● **Task**: Reproduce all the data verbatim.

● **Study material**:
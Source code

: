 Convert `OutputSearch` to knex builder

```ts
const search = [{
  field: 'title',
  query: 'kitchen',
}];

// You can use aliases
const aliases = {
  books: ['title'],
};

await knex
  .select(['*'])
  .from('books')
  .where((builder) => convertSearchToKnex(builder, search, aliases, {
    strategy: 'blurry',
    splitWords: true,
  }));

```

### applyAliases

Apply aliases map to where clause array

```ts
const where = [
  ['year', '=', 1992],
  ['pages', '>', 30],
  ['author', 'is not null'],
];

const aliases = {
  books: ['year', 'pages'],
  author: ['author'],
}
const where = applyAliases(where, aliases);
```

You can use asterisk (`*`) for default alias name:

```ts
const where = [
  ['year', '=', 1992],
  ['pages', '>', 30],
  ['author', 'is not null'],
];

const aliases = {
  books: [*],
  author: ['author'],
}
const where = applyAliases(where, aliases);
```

● **Answer space**:
Source code

: Convert `OutputSearch` to knex builder

```ts
const search = [{
  field: 'title',
  query: 'kitchen',
}];

// You can use aliases
const aliases = {
  books: ['title'],
};

await knex
  .select(['*'])
  .from('books')
  .where((builder) => convertSearchToKnex(builder, search, aliases, {
    strategy: 'blurry',
    splitWords: true,
  }));

```

### applyAliases

Apply aliases map to where clause array

```ts
const where = [
  ['year', '=', 1992],
  ['pages', '>', 30],
  ['author', 'is not null'],
];

const aliases = {
  books: ['year', 'pages'],
  author: ['author'],
}
const where = applyAliases(where, aliases);
```

You can use asterisk (`*`) for default alias name:

```ts
const where = [
  ['year', '=', 1992],
  ['pages', '>', 30],
  ['author', 'is not null'],
];

const aliases = {
  books: [*],
  author: ['author'],
}
const where = applyAliases(where, aliases);
```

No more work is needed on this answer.